Le contrôle, par l'autorité de tutelle, de la décision d'évaluation qui fait l'objet d'une plainte se fait dans le respect de l'article 249 du décret communal et implique un contrôle au regard du droit, y compris des principes de bonne administration, et au regard de l'intérêt général, à savoir tout intérêt dépassant l'intérêt communal.
B.5.2. La procédure disciplinaire du personnel communal est réglée par le chapitre VI (« Discipline ») du titre III du décret communal.
L'article 119 dispose : « Tout[e] action ou comportement qui constitue un manquement aux obligations professionnelles ou qui est de nature à porter atteinte à la dignité de la fonction, ainsi qu'une contravention au statut, est une transgression disciplinaire et peut entraîner une peine disciplinaire ».

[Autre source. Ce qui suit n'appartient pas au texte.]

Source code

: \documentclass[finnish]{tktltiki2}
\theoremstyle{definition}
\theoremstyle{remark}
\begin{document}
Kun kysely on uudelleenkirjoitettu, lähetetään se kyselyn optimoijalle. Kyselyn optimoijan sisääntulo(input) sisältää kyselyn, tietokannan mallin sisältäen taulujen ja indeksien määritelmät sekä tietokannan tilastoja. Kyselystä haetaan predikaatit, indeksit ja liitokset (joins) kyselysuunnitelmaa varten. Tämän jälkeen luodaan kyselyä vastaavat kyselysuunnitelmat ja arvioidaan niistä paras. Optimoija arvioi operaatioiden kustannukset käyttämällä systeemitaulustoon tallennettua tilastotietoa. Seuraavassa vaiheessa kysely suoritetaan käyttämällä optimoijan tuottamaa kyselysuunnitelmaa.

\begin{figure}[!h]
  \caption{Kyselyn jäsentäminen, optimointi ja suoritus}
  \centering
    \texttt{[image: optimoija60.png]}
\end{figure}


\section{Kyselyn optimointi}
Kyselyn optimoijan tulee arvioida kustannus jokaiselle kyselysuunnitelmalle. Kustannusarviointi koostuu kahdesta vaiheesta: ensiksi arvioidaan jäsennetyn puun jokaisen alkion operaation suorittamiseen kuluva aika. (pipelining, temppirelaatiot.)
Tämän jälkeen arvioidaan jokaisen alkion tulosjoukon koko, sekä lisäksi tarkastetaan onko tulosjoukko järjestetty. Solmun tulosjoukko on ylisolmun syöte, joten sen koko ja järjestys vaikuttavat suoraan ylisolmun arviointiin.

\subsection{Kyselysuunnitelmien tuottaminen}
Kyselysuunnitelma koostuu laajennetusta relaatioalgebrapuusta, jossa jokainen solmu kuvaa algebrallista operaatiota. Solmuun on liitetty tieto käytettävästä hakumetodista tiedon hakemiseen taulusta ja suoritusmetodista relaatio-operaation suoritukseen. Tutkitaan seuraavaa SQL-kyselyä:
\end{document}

L'article 123 dispose : « L'autorité de désignation agit en autorité disciplinaire. [...] ».
La notification de la décision disciplinaire au membre du personnel concerné doit faire mention de la possibilité d'appel auprès de la Commission d'appel pour les affaires disciplinaires et du délai dans lequel l'appel peut être interjeté. La possibilité d'appel précitée est un recours administratif organisé.
B.5.3. Contrairement à ce qui est prévu en matière de recours dans le cadre de la procédure d'évaluation, la Commission d'appel pour les affaires disciplinaires dispose, conformément à l'article 141 du décret communal, d'un pouvoir de réformation.

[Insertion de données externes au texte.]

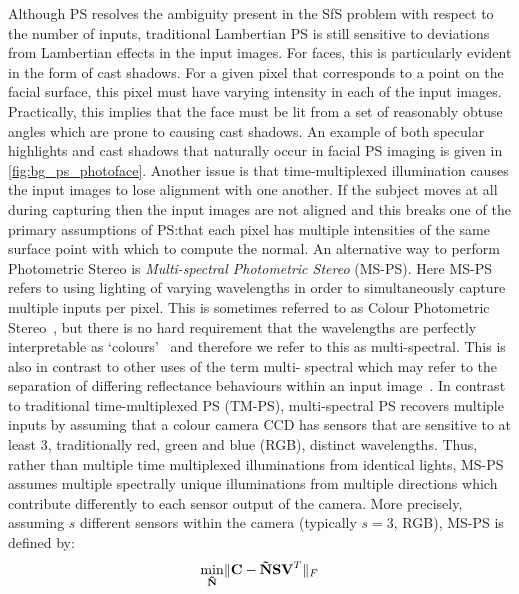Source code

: Although PS resolves the ambiguity present in the SfS problem with respect
to the number of inputs, traditional Lambertian PS is still sensitive to
deviations from Lambertian effects in the input images. For faces, this
is particularly evident in the form of cast shadows. For a given pixel that
corresponds to a point on the facial surface, this pixel must have varying
intensity in each of the input images. Practically, this implies that the face
must be lit from a set of reasonably obtuse angles which are prone to causing
cast shadows. An example of both specular highlights and cast shadows that
naturally occur in facial PS imaging is given in \cref{fig:bg_ps_photoface}.
Another issue is that time-multiplexed illumination causes the input
images to lose alignment with one another. If the subject moves at all
during capturing then the input images are not aligned and this breaks
one of the primary assumptions of PS:\@ that each pixel has multiple intensities
of the same surface point with which to compute the normal. An alternative
way to perform Photometric Stereo is
\textit{Multi-spectral Photometric Stereo} (MS-PS). Here MS-PS refers to
using lighting of varying wavelengths in order to simultaneously capture
multiple inputs per pixel. This is sometimes referred to as 
Colour Photometric Stereo~\cite{petrov1987light,woodham1994gradient,%
kontsevich1994reconstruction,hernandez2007non}, 
but there is no hard requirement that the wavelengths are perfectly
interpretable as `colours'~\cite{fyffe2011single} and therefore we refer to this
as multi-spectral. This is also in contrast to other uses of the term multi-
spectral which may refer to the separation of differing reflectance behaviours
within an input image~\cite{nayar1997separation,mallick2005beyond,zickler2008color}.
In contrast to traditional time-multiplexed PS (TM-PS), multi-spectral PS
recovers multiple inputs by assuming that a colour camera CCD has sensors that
are sensitive to at least 3, traditionally red, green and blue (RGB), distinct 
wavelengths. Thus, rather than multiple time multiplexed illuminations from
identical lights, MS-PS assumes multiple spectrally unique illuminations from
multiple directions which contribute differently to each sensor output
of the camera. More precisely, assuming $s$ different sensors within the camera
(typically $s = 3$, RGB), MS-PS is defined by:
\begin{equation}\label{eg:bg_ps_lambertian_ms_ps}
	 \min_{\boldsymbol{\mathbf{\tilde{N}}}} \lVert \boldsymbol{\mathbf{C}} - \boldsymbol{\mathbf{\tilde{N}}} \boldsymbol{\mathbf{S}} \boldsymbol{\mathbf{V}}^T \rVert_F
\end{equation}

B.6.1. La Commission d'appel pour les affaires disciplinaires est un organe administratif régional, qui agit en tant qu'organe disciplinaire autonome. La Commission d'appel acquiert, du fait de l'effet dévolutif de l'appel, le pouvoir de décision sur l'affaire elle-même, de la même manière que l'autorité disciplinaire communale.
B.6.2. Le pouvoir de réformation de la Commission d'appel signifie, selon l'arrêté du Gouvernement flamand du 15 décembre 2006 « fixant la composition, l'indemnisation des membres et le fonctionnement de la Commission d'Appel pour les affaires disciplinaires, en exécution de l'article 138 du Décret communal, de l'article 137 du décret du 19 décembre 2008 relatif à l'organisation des centres publics d'aide sociale, et de l'article 134 du Décret provincial », que la Commission peut donner une autre qualification aux faits et infliger une autre peine disciplinaire.
B.7.1. La création de la Commission d'appel pour les affaires disciplinaires faisait partie du plan du législateur décrétal visant à assouplir la procédure des sanctions disciplinaires : « Le projet instaure une Commission pour les sanctions disciplinaires des administrations locales, qui interviendra en tant qu'autorité d'appel pour toutes les décisions disciplinaires communales. Pour des raisons de cohérence, la procédure d'appel en matière de discipline, qui est réglée à l'heure actuelle par le décret du 24 juillet 1991 portant réglementation pour la Région flamande de la tutelle administrative sur la procédure relative aux mesures disciplinaires ou à certaines mesures d'ordre prises à l'égard du personnel communal visé dans la nouvelle loi communale (M.B. du 29 août 1991), est ainsi intégrée dans le décret communal.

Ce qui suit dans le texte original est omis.